Nadie imaginó tampoco que el conflicto escalaría al rango de tierra arrasada, que ha significado la reducción a escombros de no menos de 54% de la infraestructura de Siria; y que escuelas, hospitales, geriátricos y centros culturales serían borrados del mapa. Las desgarradoras imágenes de lo que acontece en la ciudad histórica de Alepo son una diana destinada a los oídos de todo aquel que piense que no hay alternativa al conflicto, y que no hay rutas negociadas para resolver diferencias políticas entre gentes de una misma nación o destino histórico.
Pero hay cuestiones todavía más estremecedoras: es probable que ninguno de los cientos de miles que, en abril o mayo de 2011, repitieron la palabra guerra en reuniones o en el fragor de las concentraciones públicas, hubieran imaginado que seis años después, léase bien, por favor: ¡más de 5 millones de personas se han convertido en refugiados!, que, en situaciones de extrema desesperación y precariedad, han debido huir a países vecinos como Líbano, Jordania y Turquía; de los cuales casi 1 millón están pidiendo asilo en países de Europa, principalmente Alemania, situación que ha creado una crisis de carácter político, una de cuyas consecuencias ha sido el crecimiento del populismo en varios países.
Dentro del propio territorio, más de 7 millones de sirios se han visto obligados a desplazarse a otros poblados, a zonas inhóspitas, a vivir en cavernas o a la pura intemperie, con secuela de hambre, enfermedades y sufrimientos inenarrables.
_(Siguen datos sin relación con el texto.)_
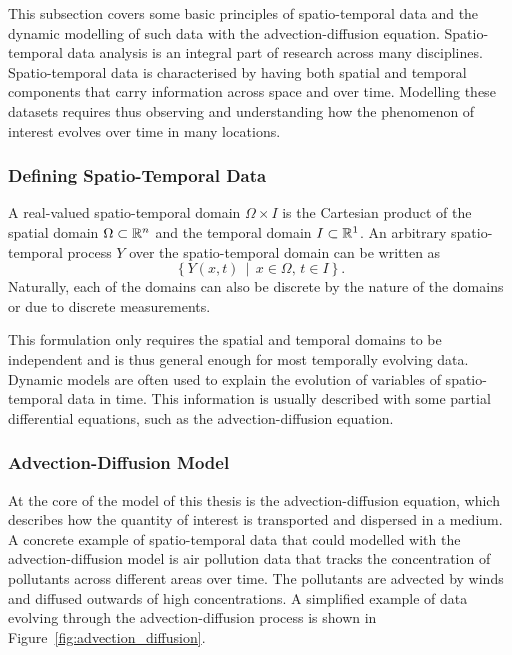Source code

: This subsection covers some basic principles of spatio-temporal data and the dynamic modelling of such data with the advection-diffusion equation. 
Spatio-temporal data analysis is an integral part of research across many disciplines.
Spatio-temporal data is characterised by having both spatial and temporal components that carry information across space and over time.
Modelling these datasets requires thus observing and understanding how the phenomenon of interest evolves over time in many locations.

\subsubsection{Defining Spatio-Temporal Data}
A real-valued spatio-temporal domain $\Omega \times I$ is the Cartesian product of the spatial domain $\Omega \subset \R^n$ and the temporal domain $I \subset \R^1$.
An arbitrary spatio-temporal process $Y$ over the spatio-temporal domain can be written as
\begin{equation*}
    \left\{ Y(x, t) \, \middle\vert \, x \in \Omega, \, t \in I \right\}.
\end{equation*}
Naturally, each of the domains can also be discrete by the nature of the domains or due to discrete measurements.

This formulation only requires the spatial and temporal domains to be independent and is thus general enough for most temporally evolving data. 
Dynamic models are often used to explain the evolution of variables of spatio-temporal data in time.
This information is usually described with some partial differential equations, such as the advection-diffusion equation.

\subsubsection{Advection-Diffusion Model}\label{subsubsection:dynamicmodellingspatiotemporaldata}
At the core of the model of this thesis is the advection-diffusion equation, which describes how the quantity of interest is transported and dispersed in a medium.
A concrete example of spatio-temporal data that could modelled with the advection-diffusion model is air pollution data that tracks the concentration of pollutants across different areas over time.
The pollutants are advected by winds and diffused outwards of high concentrations.
A simplified example of data evolving through the advection-diffusion process is shown in Figure~\ref{fig:advection_diffusion}.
Una vez más, como en todas las guerras, las peores conductas de lo humano han salido a la superficie, así como no pocas demostraciones de coraje, de sacrificio y de reivindicación de la solidaridad.
Hasta ahora, no se conoce con exactitud la cifra de muertos. Entre quienes han seguido el conflicto día a día desde el propio país, la estimación nos deja mudos: más de 500.000 personas han sido asesinadas, lo que incluye familias, niños, mujeres y ancianos. Este horror no termina aquí: no han sido identificados todos los cadáveres. Tampoco se sabe cuántos están enterrados en fosas comunes, ahora que se ha hecho pública la denuncia del Departamento de Estado, fundamentada en fotos satelitales, que revelan que en Saidnaya, al noreste de Damasco, hay una instalación dedicada a matar y a cremar los cadáveres de opositores.
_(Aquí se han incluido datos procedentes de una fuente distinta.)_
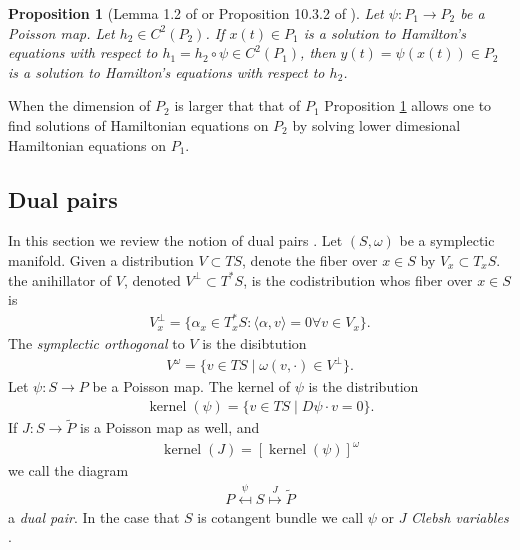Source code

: \documentclass[12pt]{amsart}
\newtheorem{prop}[thm]{Proposition}
\DeclareMathOperator{\kernel}{kernel}
\begin{document}
\begin{prop}[Lemma 1.2 of \cite{Weinstein1983} or Proposition 10.3.2 of \cite{MandS}] \label{prop:Poisson_dynamics}
  Let $\psi:P_1 \to P_2$ be a Poisson map.
  Let $h_2 \in C^2(P_2)$.
  If $x(t) \in P_1$ is a solution to Hamilton's equations with respect
  to $h_1 = h_2 \circ \psi \in C^2(P_1)$, then $y(t) = \psi(x(t)) \in P_2$ is a solution
  to Hamilton's equations with respect to $h_2$.
\end{prop}

  When the dimension of $P_2$ is larger that that of $P_1$
  Proposition \ref{prop:Poisson_dynamics} allows one to find solutions of
  Hamiltonian equations on $P_2$
  by solving lower dimesional Hamiltonian equations
  on $P_1$.
  \subsection{Dual pairs}
  In this section we review the notion of dual pairs
  \cite{MarsdenWeinstein1983,Weinstein1983,Gay-BalmazVizman2011}.
  Let $(S,\omega)$ be a symplectic manifold.
  Given a distribution $V \subset TS$, denote the fiber over 
  $x \in S$ by $V_x \subset T_x S$.
  the anihillator of $V$, denoted $V^\perp \subset T^*S$, is the
  codistribution whos fiber over $x \in S$ is
  \begin{align*}
    V_x^\perp = \{ \alpha_x \in T_x^*S : \langle \alpha , v \rangle = 0 \forall v \in V_x  \}.
  \end{align*}
  The \emph{symplectic orthogonal} to $V$ is the disibtution
  \begin{align*}
    V^\omega = \{ v \in TS \mid \omega( v , \cdot ) \in V^\perp \}.
  \end{align*}
  Let $\psi:S \to P$ be a Poisson map.
  The kernel of $\psi$ is the distribution
  \begin{align*}
    \kernel(\psi) = \{ v \in TS \mid D\psi \cdot v  = 0 \}.
  \end{align*}
  If $J:S \to \tilde{P}$ is a Poisson map as well, and
  \begin{align*}
    \kernel(J) =  [\kernel(\psi) ]^\omega
  \end{align*}
  we call the diagram
  \begin{align*}
    P \stackrel{\psi}{\mapsfrom} S \stackrel{J}{\mapsto} \tilde{P}
  \end{align*}
  a \emph{dual pair}.
  In the case that $S$ is cotangent bundle we call $\psi$ or $J$
  \emph{Clebsh variables} \cite{MarsdenWeinstein1983}.
\end{document}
Hasta ahora no hay atisbo de un acuerdo de paz. Las anunciadas zonas de seguridad todavía no son más que meras intenciones. Los ataques perpetrados contra caravanas de refugiados atizan todavía más los odios. La palabra guerra se sigue enarbolando como si no bastara con tanto sufrimiento.
La violencia solo engendra violencia, nunca será suficiente lo que insistamos en ello. Y cuando se entra en una espiral de violencia, las consecuencias son impensables e inimaginables, hasta concluir en negociaciones que bien pudieron tenerse en aquellos orígenes hoy olvidados, mucho tiempo antes de tanta devastación.